Photograph by Steve Asenjo
The third and final day of Ja Ja Ja Festival’s 2014 edition sees the Nordic extravaganza relocating from its usual home at The Lexington to the beautiful, recently refurbished, Great Hall at Queen Mary University of London in Mile End.
The programme for the day is replete with events, and proceedings kick off on an Icelandic tip with a screening of Bjork’s Biophilia Live. Co-helmed by Nick Fenton (who is currently putting the finishing touches to a film of Kate Bush’s Before The Dawn tour) Biophilia Live elegantly transports us to Björk’s final Alexandra Palace show and it is a credit to its direction and editing that - notwithstanding the fact that the film is shown in a lecture theatre across from the Great Hall - the experience somehow still works. Iceland is also the focal point in Tim Boddy and Stephen Bevan’s film, Tonlist, which airs in the Great Hall. The feature-length documentary explores the country’s music scene and how it has been affected by governmental cuts to arts funding. A particular favourite is an acoustic performance by Ásgeir of "Going Home", captured at his local church.
Faroese duo, BYRTA, are the first live act of the day and singer Guðrið Hansdóttir - dressed in a gorgeous, billowing costume - thrills the crowd with the pair’s particular brand of electro-pop. Finnish Ja Ja Ja old-timers Sin Cos Tan follow suit, playing songs from their latest long-player Blown Away. The sound engineering in the Great Hall is still finding its feet at this point but, accompanied by fantastic visuals, Jori Hulkkonen and Juho Paalosmaa nevertheless manage to bring about commendable mid-afternoon thrills.
Highasakite show off front-woman Ingrid Helene Havik’s talents with a moody and thrilling performance. The light design here complements the music beautifully and the Norwegian quintet ably demonstrates the basis for its reputation as a must-see live act.
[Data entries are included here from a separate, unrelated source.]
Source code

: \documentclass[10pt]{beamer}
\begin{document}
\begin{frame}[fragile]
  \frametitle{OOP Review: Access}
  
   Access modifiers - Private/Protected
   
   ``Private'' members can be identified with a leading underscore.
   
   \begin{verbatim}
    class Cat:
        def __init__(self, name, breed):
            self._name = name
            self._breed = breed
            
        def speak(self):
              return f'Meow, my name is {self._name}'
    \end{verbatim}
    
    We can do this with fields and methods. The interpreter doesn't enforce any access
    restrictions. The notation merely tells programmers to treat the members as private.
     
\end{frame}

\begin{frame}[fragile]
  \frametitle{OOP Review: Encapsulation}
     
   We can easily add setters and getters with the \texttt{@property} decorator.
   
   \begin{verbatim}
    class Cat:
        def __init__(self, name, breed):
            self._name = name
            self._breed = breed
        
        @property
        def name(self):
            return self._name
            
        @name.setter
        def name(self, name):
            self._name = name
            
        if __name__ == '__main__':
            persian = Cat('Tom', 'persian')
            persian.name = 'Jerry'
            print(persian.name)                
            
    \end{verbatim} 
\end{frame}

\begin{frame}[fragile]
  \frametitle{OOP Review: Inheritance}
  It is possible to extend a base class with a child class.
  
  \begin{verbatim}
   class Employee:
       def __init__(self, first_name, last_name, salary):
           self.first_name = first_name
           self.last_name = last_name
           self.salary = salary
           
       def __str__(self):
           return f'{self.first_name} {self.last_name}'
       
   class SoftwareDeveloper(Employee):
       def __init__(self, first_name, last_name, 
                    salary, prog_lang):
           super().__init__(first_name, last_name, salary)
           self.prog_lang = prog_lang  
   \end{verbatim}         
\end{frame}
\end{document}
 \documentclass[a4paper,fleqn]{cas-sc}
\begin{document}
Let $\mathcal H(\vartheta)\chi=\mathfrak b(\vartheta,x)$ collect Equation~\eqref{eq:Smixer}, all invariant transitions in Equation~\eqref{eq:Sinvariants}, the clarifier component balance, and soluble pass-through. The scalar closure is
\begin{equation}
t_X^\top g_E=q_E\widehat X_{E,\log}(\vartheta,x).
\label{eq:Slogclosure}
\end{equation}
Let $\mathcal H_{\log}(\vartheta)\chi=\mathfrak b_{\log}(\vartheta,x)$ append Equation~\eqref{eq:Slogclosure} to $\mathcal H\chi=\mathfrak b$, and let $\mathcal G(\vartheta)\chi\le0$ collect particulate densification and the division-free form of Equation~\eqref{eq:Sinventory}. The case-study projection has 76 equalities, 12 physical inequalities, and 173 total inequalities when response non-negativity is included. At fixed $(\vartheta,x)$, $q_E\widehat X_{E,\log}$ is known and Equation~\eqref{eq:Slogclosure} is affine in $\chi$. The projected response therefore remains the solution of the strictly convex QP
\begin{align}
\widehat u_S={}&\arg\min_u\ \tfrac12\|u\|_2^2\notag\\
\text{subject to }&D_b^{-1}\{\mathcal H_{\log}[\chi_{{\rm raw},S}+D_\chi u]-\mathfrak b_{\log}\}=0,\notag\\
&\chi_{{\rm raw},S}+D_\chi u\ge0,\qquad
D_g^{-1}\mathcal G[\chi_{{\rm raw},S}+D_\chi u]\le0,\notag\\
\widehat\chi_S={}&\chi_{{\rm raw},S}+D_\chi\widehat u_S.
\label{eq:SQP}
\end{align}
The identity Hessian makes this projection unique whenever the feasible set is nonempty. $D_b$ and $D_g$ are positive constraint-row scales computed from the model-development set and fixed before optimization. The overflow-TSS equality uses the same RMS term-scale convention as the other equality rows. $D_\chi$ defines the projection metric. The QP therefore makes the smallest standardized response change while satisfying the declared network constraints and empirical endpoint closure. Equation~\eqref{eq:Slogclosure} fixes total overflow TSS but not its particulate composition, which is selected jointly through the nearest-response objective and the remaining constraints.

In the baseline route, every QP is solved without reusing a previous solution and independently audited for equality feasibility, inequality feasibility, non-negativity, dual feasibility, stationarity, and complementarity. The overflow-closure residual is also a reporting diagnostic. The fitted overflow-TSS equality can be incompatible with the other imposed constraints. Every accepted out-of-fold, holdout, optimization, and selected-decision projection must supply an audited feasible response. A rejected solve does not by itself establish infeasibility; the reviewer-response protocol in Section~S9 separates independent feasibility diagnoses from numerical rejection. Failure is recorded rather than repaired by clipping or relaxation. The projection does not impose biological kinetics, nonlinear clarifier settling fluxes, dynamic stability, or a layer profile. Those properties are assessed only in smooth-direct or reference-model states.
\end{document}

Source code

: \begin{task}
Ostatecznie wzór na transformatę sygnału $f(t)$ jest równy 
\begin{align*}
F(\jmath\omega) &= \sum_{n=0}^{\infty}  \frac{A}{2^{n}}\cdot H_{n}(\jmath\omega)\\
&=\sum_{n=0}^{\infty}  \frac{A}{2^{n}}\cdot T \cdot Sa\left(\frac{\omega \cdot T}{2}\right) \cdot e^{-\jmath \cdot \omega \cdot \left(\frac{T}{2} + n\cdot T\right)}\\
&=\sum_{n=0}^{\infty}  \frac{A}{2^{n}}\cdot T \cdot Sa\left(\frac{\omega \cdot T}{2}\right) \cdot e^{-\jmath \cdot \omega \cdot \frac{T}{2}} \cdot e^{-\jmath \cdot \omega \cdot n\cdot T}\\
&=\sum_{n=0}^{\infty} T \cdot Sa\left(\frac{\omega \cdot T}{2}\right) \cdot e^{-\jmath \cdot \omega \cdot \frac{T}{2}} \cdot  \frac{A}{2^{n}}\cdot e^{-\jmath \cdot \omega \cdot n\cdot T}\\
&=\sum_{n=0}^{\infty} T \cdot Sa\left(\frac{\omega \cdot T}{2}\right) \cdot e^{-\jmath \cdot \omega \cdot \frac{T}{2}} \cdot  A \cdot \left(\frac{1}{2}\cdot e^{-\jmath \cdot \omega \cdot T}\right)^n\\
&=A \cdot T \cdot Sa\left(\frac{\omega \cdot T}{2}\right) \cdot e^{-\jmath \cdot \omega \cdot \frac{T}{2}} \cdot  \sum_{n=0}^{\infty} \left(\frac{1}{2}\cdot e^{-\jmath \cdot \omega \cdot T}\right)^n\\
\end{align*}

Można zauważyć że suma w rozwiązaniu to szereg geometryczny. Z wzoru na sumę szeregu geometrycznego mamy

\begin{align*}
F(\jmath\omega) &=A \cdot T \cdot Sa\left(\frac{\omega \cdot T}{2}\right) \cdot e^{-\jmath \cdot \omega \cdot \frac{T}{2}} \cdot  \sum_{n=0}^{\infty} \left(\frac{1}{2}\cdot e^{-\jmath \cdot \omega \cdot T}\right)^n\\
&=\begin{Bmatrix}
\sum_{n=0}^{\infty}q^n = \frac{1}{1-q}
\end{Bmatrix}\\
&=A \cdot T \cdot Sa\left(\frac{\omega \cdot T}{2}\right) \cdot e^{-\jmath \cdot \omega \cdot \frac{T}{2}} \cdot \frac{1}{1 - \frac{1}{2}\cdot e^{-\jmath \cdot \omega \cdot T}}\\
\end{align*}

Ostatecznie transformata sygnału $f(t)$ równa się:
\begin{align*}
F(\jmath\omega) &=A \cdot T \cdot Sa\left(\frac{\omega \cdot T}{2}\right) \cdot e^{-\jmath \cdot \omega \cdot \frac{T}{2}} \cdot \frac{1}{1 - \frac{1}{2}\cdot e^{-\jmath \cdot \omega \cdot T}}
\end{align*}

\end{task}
While the sound in the Great Hall improves with each act’s slot, it is disappointing that it is not yet at its optimal level for Jenny Wilson’s energetic and engaging Demand The Impossible! segment. Wilson’s powerful voice gets lost in the wet acoustics of the venue at times but, ever the professional, the Swede surges on and energises the audience with punchy, brilliant numbers such as "Pyramids (Rose Out Of Our Pain)", "The Soup", "Like A Fading Rainbow", an extended reworking of "Pass Me The Salt" and her recent hit single "The Future".
Earlier in the afternoon Wilson attends a Ja Ja Ja seminar on The Best of Nordic Music Videos, where her co-directed video for "The Future" is shown alongside subsequent performers When Saint Go Machine’s promo for "Parix", directed by Daniel Kragh-Jacobsen (also a guest at the festival). "Parix" later proves to be the live highlight in the quartet’s evening set.
Emiliana Torrini closes the festival on an exhilarating note with full band backing on songs from her last three albums. First up is "Tookah", the title track from Torrini’s most recent release, and the audience is happy to note that the sound levels are properly sorted out for the headliner. Before performing "Home", the Icelandic singer-songwriter tells the crowd how, when she lived in London, she used to get homesick but now that she’s back living in Reykjavik she gets homesick for London. "Big Jumps", "Sunny Road" and "Me and Armini" sound particularly gorgeous this evening and the performance peaks at the encore, where Torrini - joined onstage by Lisa Elle from Dark Horse - performs Tookah bonus track "Echo Horse (History of Horses)".
And so a full, varied day comes to a lovely end - leaving us all excited about Ja Ja Ja’s forthcoming club nights at the Lexington and next year’s festival and what it has in store.